> **Exercise goal**
Exact copies of all the lines below are needed, without the pictures.

> **Recorded data**
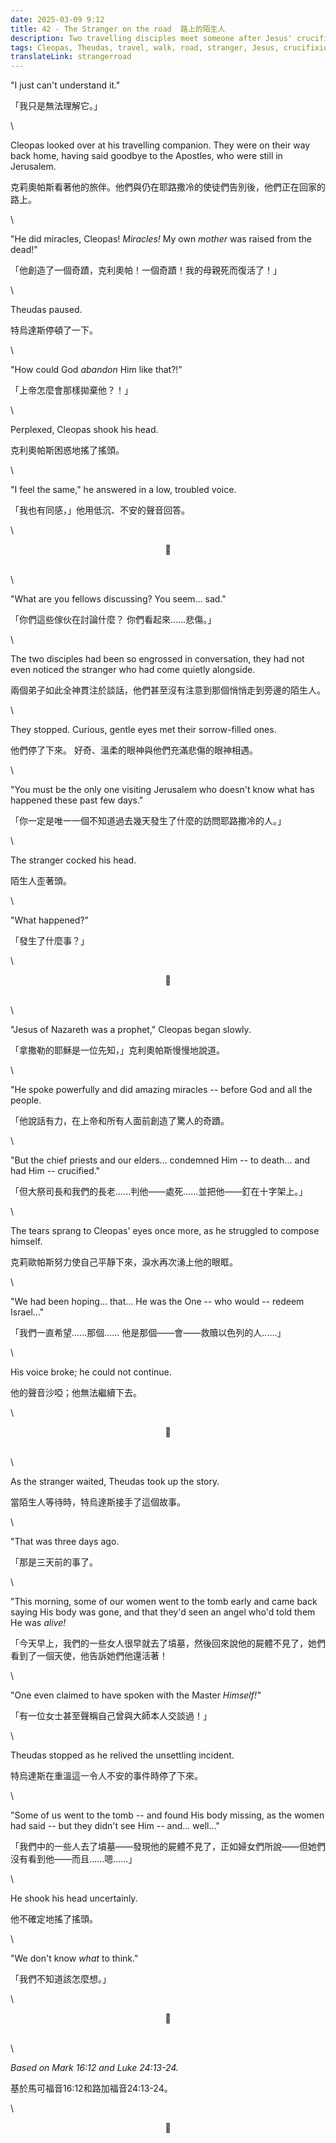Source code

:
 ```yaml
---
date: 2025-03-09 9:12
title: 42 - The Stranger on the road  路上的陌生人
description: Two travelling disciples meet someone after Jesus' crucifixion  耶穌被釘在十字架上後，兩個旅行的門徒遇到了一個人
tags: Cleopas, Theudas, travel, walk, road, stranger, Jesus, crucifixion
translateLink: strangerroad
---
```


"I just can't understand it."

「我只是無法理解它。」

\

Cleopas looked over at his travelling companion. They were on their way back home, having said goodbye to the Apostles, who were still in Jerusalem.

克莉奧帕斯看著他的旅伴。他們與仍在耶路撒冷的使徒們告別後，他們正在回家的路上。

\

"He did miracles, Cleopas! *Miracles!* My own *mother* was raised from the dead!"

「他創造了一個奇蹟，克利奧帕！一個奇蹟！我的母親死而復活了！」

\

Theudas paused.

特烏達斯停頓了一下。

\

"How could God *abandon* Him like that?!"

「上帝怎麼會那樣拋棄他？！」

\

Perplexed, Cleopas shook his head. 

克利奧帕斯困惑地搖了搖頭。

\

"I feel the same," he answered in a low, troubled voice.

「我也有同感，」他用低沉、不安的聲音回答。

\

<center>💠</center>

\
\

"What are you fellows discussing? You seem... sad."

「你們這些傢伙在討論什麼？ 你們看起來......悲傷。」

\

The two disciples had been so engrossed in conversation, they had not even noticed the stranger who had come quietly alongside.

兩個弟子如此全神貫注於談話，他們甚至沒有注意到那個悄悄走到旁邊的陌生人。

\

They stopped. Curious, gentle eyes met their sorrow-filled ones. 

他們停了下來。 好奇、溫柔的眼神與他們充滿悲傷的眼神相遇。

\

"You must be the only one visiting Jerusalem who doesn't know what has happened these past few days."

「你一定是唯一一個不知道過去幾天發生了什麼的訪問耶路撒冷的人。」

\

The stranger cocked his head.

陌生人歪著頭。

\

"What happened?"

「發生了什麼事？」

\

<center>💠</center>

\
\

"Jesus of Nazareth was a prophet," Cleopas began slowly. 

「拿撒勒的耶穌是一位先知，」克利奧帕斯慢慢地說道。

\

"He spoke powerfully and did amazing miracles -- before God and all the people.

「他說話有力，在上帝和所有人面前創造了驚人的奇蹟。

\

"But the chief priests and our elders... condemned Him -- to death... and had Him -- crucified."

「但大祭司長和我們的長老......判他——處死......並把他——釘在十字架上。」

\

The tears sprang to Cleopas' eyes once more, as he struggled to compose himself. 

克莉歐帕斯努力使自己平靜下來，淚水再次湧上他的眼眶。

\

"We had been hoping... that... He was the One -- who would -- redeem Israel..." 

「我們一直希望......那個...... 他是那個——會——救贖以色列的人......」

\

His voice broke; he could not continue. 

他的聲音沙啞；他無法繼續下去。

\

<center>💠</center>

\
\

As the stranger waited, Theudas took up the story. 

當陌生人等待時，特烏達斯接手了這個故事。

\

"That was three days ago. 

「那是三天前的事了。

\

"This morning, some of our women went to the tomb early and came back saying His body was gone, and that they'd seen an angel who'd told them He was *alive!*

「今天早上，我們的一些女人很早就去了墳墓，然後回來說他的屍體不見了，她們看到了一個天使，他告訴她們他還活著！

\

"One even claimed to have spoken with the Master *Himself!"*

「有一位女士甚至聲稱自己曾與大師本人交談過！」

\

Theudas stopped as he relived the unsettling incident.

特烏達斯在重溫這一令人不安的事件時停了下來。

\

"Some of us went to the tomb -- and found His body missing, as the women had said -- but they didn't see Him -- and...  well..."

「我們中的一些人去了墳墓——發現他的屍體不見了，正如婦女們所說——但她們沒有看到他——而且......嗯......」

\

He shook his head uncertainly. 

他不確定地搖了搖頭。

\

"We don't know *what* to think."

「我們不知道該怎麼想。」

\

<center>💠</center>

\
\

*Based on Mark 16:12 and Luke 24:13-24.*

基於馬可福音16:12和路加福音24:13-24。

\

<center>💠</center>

> **Task answer**
Source code

:
 ```yaml
---
date: 2025-03-09 9:12
title: 42 - The Stranger on the road  路上的陌生人
description: Two travelling disciples meet someone after Jesus' crucifixion  耶穌被釘在十字架上後，兩個旅行的門徒遇到了一個人
tags: Cleopas, Theudas, travel, walk, road, stranger, Jesus, crucifixion
translateLink: strangerroad
---
```


"I just can't understand it."

「我只是無法理解它。」

\

Cleopas looked over at his travelling companion. They were on their way back home, having said goodbye to the Apostles, who were still in Jerusalem.

克莉奧帕斯看著他的旅伴。他們與仍在耶路撒冷的使徒們告別後，他們正在回家的路上。

\

"He did miracles, Cleopas! *Miracles!* My own *mother* was raised from the dead!"

「他創造了一個奇蹟，克利奧帕！一個奇蹟！我的母親死而復活了！」

\

Theudas paused.

特烏達斯停頓了一下。

\

"How could God *abandon* Him like that?!"

「上帝怎麼會那樣拋棄他？！」

\

Perplexed, Cleopas shook his head. 

克利奧帕斯困惑地搖了搖頭。

\

"I feel the same," he answered in a low, troubled voice.

「我也有同感，」他用低沉、不安的聲音回答。

\

<center>💠</center>

\
\

"What are you fellows discussing? You seem... sad."

「你們這些傢伙在討論什麼？ 你們看起來......悲傷。」

\

The two disciples had been so engrossed in conversation, they had not even noticed the stranger who had come quietly alongside.

兩個弟子如此全神貫注於談話，他們甚至沒有注意到那個悄悄走到旁邊的陌生人。

\

They stopped. Curious, gentle eyes met their sorrow-filled ones. 

他們停了下來。 好奇、溫柔的眼神與他們充滿悲傷的眼神相遇。

\

"You must be the only one visiting Jerusalem who doesn't know what has happened these past few days."

「你一定是唯一一個不知道過去幾天發生了什麼的訪問耶路撒冷的人。」

\

The stranger cocked his head.

陌生人歪著頭。

\

"What happened?"

「發生了什麼事？」

\

<center>💠</center>

\
\

"Jesus of Nazareth was a prophet," Cleopas began slowly. 

「拿撒勒的耶穌是一位先知，」克利奧帕斯慢慢地說道。

\

"He spoke powerfully and did amazing miracles -- before God and all the people.

「他說話有力，在上帝和所有人面前創造了驚人的奇蹟。

\

"But the chief priests and our elders... condemned Him -- to death... and had Him -- crucified."

「但大祭司長和我們的長老......判他——處死......並把他——釘在十字架上。」

\

The tears sprang to Cleopas' eyes once more, as he struggled to compose himself. 

克莉歐帕斯努力使自己平靜下來，淚水再次湧上他的眼眶。

\

"We had been hoping... that... He was the One -- who would -- redeem Israel..." 

「我們一直希望......那個...... 他是那個——會——救贖以色列的人......」

\

His voice broke; he could not continue. 

他的聲音沙啞；他無法繼續下去。

\

<center>💠</center>

\
\

As the stranger waited, Theudas took up the story. 

當陌生人等待時，特烏達斯接手了這個故事。

\

"That was three days ago. 

「那是三天前的事了。

\

"This morning, some of our women went to the tomb early and came back saying His body was gone, and that they'd seen an angel who'd told them He was *alive!*

「今天早上，我們的一些女人很早就去了墳墓，然後回來說他的屍體不見了，她們看到了一個天使，他告訴她們他還活著！

\

"One even claimed to have spoken with the Master *Himself!"*

「有一位女士甚至聲稱自己曾與大師本人交談過！」

\

Theudas stopped as he relived the unsettling incident.

特烏達斯在重溫這一令人不安的事件時停了下來。

\

"Some of us went to the tomb -- and found His body missing, as the women had said -- but they didn't see Him -- and...  well..."

「我們中的一些人去了墳墓——發現他的屍體不見了，正如婦女們所說——但她們沒有看到他——而且......嗯......」

\

He shook his head uncertainly. 

他不確定地搖了搖頭。

\

"We don't know *what* to think."

「我們不知道該怎麼想。」

\

<center>💠</center>

\
\

*Based on Mark 16:12 and Luke 24:13-24.*

基於馬可福音16:12和路加福音24:13-24。

\

<center>💠</center>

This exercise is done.